*Activity*:
Reproduce, exactly and in full, only the lines below from the one containing "## Przydatne linki" through the one containing "Tarcza i wskazówka".

*Exercise inputs*:
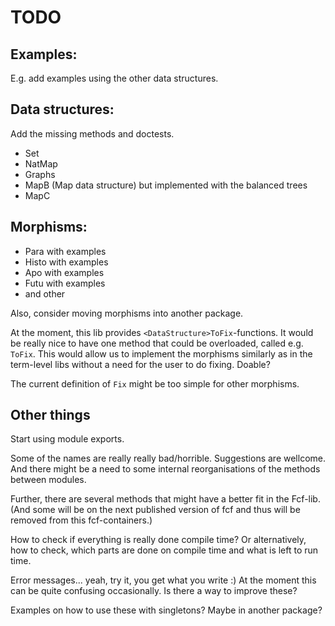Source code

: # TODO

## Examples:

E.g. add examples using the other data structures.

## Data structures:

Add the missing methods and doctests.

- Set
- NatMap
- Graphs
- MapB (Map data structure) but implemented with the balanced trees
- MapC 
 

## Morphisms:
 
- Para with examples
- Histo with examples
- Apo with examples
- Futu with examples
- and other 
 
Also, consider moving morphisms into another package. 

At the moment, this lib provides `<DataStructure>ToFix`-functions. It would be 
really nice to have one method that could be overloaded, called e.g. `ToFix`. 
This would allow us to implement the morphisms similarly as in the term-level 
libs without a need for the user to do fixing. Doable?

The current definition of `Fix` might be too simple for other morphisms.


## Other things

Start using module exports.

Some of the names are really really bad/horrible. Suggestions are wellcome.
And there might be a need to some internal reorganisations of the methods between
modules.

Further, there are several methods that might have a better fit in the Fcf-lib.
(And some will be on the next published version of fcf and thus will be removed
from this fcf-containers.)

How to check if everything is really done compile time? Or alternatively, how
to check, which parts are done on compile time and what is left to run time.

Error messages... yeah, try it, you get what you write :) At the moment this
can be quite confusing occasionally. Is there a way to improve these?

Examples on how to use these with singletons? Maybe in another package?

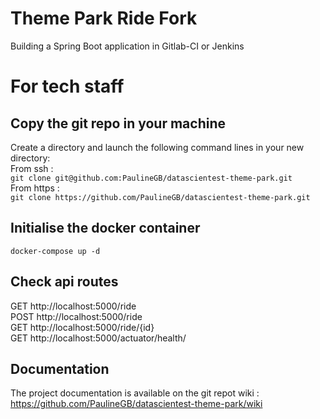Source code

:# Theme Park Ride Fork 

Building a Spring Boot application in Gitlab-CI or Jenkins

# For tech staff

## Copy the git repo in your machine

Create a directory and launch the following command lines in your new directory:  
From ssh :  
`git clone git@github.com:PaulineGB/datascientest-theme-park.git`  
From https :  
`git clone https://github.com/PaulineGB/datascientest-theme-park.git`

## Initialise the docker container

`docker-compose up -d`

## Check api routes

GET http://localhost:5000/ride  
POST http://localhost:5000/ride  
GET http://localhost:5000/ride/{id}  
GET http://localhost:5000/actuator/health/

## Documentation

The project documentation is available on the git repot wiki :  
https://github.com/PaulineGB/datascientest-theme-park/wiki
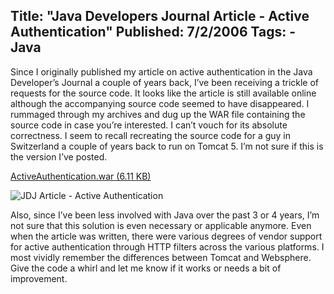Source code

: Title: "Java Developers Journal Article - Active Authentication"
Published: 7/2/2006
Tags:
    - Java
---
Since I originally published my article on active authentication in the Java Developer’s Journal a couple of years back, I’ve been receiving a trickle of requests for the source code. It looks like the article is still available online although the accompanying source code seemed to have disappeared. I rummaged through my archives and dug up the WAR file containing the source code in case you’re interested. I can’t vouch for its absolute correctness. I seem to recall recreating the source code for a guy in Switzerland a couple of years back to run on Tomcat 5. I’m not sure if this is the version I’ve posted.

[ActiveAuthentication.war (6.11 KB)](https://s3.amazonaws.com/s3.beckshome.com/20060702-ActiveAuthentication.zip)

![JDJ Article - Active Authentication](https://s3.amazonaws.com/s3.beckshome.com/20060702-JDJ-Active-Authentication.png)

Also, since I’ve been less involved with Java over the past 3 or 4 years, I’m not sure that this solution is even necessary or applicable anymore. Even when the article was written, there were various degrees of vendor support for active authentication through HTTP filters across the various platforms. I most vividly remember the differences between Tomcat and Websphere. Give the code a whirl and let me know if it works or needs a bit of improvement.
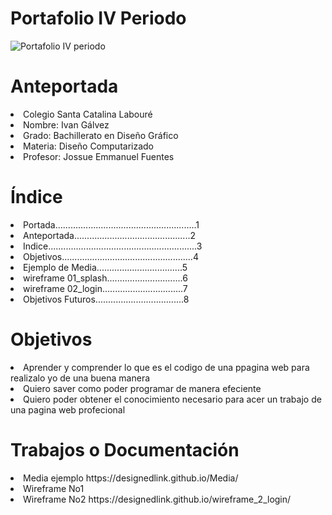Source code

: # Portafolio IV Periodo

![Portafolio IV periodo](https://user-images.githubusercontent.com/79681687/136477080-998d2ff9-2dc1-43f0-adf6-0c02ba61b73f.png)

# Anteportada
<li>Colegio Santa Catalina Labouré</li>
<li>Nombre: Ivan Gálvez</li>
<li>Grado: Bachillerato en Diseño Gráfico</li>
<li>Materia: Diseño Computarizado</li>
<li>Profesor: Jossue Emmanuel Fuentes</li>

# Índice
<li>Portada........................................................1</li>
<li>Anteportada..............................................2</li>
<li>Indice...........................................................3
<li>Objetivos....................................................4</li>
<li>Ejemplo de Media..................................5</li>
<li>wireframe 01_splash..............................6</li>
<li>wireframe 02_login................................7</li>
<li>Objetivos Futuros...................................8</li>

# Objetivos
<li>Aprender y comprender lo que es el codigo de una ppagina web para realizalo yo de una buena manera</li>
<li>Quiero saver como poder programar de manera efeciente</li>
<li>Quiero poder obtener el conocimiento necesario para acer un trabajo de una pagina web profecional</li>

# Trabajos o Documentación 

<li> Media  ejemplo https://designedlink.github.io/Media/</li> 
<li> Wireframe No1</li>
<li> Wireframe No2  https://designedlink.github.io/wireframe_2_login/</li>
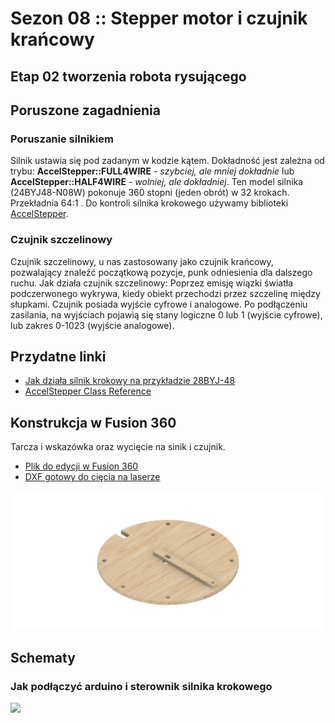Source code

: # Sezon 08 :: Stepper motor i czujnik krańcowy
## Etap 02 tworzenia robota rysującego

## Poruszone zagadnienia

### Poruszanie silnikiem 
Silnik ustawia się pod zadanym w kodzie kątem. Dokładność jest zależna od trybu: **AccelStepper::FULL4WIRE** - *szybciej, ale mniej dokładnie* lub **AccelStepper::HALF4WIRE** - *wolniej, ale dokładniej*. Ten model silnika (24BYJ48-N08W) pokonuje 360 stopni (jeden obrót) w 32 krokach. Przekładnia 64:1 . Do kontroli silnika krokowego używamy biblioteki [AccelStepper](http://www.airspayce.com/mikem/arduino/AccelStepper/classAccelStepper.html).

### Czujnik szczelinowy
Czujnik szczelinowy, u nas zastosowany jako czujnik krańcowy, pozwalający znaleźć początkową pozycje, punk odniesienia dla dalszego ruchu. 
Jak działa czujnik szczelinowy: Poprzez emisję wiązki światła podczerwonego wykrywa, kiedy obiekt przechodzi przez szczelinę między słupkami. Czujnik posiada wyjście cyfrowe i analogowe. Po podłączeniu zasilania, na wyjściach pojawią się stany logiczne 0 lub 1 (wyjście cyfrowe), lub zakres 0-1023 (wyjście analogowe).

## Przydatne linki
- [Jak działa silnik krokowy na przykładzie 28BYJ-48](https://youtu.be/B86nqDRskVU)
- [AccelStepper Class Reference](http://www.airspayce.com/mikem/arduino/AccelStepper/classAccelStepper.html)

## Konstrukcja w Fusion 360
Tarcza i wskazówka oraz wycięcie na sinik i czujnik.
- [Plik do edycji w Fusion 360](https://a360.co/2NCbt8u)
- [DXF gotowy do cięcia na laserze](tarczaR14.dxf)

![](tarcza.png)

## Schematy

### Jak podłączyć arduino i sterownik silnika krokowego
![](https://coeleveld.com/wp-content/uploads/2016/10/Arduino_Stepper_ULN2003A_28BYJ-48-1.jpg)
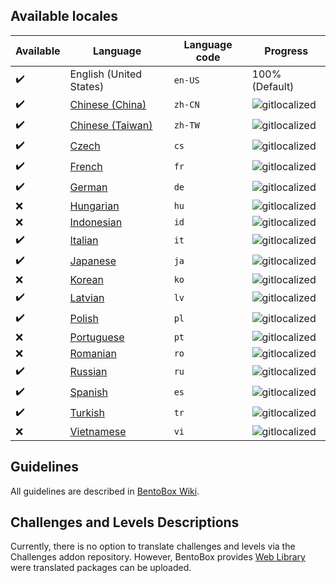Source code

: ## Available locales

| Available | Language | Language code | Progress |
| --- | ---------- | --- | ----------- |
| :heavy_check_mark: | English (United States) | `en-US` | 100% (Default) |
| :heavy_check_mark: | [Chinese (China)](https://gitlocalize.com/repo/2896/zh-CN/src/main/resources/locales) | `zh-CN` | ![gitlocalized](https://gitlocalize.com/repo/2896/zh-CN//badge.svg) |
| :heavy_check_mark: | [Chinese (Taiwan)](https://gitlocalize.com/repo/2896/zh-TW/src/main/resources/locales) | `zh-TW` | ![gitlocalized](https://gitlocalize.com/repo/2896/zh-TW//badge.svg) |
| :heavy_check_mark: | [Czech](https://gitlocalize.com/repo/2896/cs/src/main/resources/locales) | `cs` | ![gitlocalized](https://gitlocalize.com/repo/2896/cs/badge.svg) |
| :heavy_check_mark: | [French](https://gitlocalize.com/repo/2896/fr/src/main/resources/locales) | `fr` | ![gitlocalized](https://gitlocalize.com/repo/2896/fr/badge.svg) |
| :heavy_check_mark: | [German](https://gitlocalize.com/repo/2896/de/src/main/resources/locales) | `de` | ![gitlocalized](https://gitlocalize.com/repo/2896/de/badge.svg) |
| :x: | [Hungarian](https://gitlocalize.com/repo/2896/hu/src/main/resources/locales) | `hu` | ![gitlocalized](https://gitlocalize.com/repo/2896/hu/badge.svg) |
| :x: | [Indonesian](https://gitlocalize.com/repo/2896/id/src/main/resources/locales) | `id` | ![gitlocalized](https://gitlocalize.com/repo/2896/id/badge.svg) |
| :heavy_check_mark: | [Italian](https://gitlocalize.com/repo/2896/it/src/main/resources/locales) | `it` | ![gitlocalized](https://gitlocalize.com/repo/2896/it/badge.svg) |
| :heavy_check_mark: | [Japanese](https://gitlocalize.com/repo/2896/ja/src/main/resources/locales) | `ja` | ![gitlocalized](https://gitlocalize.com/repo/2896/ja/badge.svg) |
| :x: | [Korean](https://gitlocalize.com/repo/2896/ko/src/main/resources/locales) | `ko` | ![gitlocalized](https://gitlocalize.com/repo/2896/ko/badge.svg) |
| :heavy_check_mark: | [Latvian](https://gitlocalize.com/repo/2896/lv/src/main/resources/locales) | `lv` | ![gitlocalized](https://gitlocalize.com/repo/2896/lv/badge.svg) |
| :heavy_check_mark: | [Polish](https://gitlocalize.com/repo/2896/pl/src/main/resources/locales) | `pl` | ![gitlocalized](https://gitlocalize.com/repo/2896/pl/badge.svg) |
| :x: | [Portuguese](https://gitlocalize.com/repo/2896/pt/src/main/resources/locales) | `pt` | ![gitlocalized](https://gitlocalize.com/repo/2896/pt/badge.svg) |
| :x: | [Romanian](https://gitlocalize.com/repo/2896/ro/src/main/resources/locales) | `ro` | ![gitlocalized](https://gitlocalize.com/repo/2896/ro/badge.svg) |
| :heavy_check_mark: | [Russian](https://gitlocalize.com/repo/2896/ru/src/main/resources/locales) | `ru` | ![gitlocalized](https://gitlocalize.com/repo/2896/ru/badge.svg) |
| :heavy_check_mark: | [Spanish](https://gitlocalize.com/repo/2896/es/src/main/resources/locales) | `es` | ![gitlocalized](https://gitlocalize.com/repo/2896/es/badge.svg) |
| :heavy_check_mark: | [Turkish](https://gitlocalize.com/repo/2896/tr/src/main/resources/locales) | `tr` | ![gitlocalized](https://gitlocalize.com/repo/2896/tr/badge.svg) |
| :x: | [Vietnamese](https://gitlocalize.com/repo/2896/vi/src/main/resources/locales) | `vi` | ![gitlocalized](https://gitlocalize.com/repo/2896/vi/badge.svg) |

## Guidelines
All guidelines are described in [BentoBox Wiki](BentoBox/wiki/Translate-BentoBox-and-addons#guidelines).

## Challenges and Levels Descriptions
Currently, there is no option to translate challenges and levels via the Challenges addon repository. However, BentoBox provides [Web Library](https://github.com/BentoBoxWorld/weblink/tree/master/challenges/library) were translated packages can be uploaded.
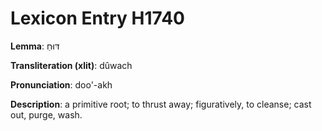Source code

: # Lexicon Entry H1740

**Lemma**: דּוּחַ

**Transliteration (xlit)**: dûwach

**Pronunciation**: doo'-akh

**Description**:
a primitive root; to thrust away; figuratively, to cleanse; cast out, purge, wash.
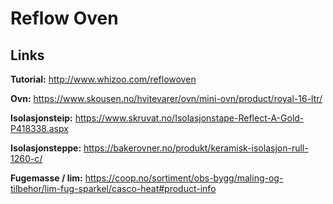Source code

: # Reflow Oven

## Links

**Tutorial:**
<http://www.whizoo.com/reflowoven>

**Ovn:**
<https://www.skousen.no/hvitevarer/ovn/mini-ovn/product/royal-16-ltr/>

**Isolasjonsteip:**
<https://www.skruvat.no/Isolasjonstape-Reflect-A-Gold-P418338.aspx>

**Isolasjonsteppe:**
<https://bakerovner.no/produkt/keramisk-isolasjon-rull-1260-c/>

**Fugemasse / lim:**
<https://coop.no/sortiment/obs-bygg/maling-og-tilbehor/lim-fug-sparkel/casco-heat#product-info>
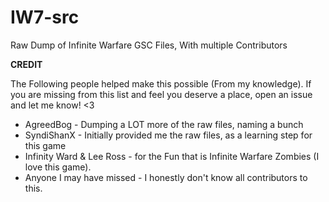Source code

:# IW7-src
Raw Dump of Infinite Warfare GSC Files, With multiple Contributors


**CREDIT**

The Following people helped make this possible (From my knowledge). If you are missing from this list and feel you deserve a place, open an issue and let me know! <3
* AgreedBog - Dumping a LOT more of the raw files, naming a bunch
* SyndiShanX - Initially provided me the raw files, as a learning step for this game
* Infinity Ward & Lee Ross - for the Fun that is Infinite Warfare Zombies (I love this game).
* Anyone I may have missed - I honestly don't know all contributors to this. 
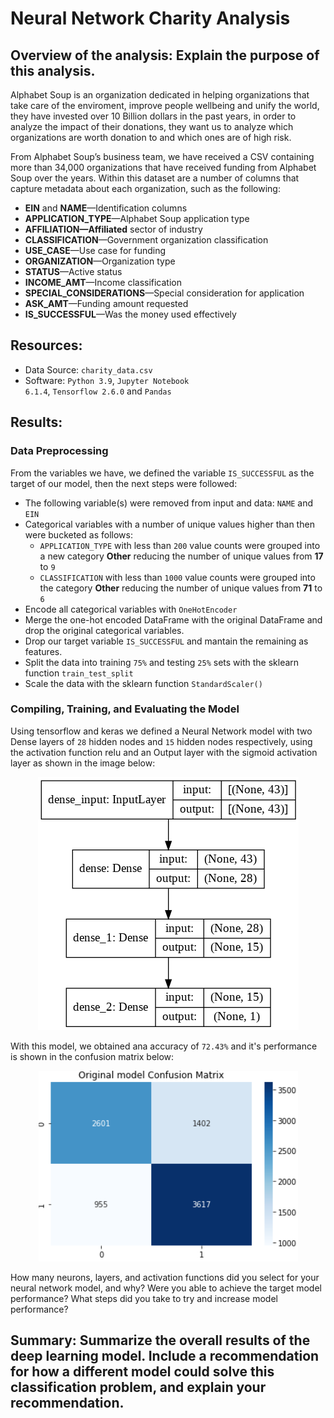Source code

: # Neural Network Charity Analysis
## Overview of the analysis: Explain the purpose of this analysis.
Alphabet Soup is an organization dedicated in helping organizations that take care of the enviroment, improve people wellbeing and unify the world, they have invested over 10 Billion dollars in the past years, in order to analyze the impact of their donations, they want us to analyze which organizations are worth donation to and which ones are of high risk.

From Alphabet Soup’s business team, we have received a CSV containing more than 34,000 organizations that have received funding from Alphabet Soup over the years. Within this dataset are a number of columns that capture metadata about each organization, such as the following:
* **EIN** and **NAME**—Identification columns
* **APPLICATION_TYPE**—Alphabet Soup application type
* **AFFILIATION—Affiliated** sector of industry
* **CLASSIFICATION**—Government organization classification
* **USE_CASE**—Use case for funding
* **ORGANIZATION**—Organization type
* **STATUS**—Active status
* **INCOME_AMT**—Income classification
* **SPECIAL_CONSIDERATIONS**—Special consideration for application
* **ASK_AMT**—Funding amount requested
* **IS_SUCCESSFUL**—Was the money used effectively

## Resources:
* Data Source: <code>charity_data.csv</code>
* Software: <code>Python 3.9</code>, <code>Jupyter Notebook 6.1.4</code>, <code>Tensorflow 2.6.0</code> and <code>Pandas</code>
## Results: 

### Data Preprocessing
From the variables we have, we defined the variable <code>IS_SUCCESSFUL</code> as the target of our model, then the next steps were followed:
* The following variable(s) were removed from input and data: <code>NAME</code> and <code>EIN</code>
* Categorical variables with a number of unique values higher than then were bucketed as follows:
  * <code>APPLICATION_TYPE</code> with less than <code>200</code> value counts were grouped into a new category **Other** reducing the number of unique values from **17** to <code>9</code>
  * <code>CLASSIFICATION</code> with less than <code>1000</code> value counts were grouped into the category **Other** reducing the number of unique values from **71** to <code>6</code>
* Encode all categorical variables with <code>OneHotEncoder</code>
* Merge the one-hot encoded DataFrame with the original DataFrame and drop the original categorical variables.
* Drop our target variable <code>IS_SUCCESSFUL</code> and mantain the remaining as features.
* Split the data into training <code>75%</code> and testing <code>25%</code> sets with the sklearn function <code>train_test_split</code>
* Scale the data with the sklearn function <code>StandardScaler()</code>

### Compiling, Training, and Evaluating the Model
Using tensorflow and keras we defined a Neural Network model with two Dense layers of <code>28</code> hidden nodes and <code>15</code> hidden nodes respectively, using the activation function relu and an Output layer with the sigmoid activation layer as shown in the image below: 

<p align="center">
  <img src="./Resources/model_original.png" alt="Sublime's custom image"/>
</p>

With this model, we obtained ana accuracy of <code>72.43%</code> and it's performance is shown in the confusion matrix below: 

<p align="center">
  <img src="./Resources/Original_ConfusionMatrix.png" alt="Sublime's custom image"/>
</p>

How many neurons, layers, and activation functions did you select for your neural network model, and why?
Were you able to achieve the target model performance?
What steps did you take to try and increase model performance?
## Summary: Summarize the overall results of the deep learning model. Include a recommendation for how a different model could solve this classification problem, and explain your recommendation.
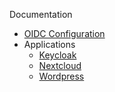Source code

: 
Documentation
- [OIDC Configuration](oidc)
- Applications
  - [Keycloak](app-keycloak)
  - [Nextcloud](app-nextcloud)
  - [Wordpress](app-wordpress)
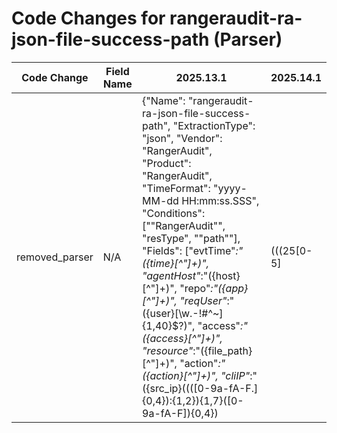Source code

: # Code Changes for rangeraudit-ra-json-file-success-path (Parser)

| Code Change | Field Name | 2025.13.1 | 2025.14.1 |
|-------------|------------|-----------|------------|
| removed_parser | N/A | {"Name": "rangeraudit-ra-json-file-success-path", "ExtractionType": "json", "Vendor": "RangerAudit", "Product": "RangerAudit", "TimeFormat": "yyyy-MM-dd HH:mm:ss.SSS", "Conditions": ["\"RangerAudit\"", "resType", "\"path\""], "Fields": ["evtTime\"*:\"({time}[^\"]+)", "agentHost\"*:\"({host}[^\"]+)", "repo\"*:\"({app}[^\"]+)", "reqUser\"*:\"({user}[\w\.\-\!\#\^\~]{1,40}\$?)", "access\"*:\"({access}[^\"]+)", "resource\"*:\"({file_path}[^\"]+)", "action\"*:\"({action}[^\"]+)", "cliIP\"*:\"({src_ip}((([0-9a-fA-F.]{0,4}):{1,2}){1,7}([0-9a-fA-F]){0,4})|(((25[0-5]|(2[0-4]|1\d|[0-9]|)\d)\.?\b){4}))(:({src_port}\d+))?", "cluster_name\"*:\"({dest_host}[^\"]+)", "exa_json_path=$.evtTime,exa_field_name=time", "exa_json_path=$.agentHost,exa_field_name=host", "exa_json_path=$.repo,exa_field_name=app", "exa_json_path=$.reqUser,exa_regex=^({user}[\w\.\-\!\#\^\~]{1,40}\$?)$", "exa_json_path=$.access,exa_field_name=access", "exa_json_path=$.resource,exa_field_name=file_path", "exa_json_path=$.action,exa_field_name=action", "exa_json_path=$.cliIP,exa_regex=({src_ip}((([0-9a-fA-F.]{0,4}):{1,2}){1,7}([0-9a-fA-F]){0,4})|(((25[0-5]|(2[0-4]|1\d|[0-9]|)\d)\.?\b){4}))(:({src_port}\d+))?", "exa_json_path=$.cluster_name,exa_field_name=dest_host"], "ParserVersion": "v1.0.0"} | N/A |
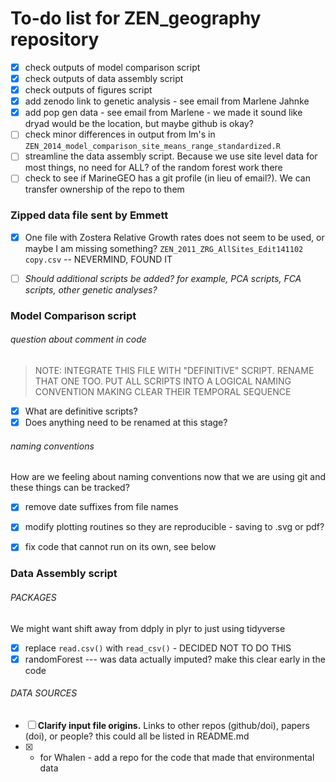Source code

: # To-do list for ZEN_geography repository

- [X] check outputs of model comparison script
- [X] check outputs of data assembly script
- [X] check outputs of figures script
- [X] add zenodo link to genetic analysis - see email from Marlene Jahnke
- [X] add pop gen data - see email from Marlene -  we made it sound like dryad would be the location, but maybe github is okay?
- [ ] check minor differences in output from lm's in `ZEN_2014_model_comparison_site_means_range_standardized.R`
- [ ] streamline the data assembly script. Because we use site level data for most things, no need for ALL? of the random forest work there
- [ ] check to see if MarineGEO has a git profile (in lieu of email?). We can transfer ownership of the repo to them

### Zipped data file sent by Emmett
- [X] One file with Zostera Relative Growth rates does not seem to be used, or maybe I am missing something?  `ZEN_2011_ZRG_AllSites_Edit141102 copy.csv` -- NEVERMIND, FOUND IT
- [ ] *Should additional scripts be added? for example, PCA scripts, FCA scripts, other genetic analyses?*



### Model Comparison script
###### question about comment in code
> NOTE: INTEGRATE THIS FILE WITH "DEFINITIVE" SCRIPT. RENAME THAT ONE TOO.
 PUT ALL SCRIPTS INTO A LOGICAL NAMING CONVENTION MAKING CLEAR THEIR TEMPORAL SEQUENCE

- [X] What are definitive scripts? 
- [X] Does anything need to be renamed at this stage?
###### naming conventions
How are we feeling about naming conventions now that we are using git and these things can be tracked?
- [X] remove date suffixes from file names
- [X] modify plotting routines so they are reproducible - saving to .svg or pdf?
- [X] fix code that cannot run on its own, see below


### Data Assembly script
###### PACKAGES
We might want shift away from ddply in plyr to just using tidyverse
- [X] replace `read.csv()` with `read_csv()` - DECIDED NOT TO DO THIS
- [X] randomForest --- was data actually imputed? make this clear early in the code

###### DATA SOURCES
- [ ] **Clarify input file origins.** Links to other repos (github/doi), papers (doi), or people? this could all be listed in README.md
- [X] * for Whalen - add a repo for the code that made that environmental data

*Solution to the problem*:
## Przydatne linki
- [Jak działa silnik krokowy na przykładzie 28BYJ-48](https://youtu.be/B86nqDRskVU)
- [AccelStepper Class Reference](http://www.airspayce.com/mikem/arduino/AccelStepper/classAccelStepper.html)

## Konstrukcja w Fusion 360
Tarcza i wskazówka oraz wycięcie na sinik i czujnik.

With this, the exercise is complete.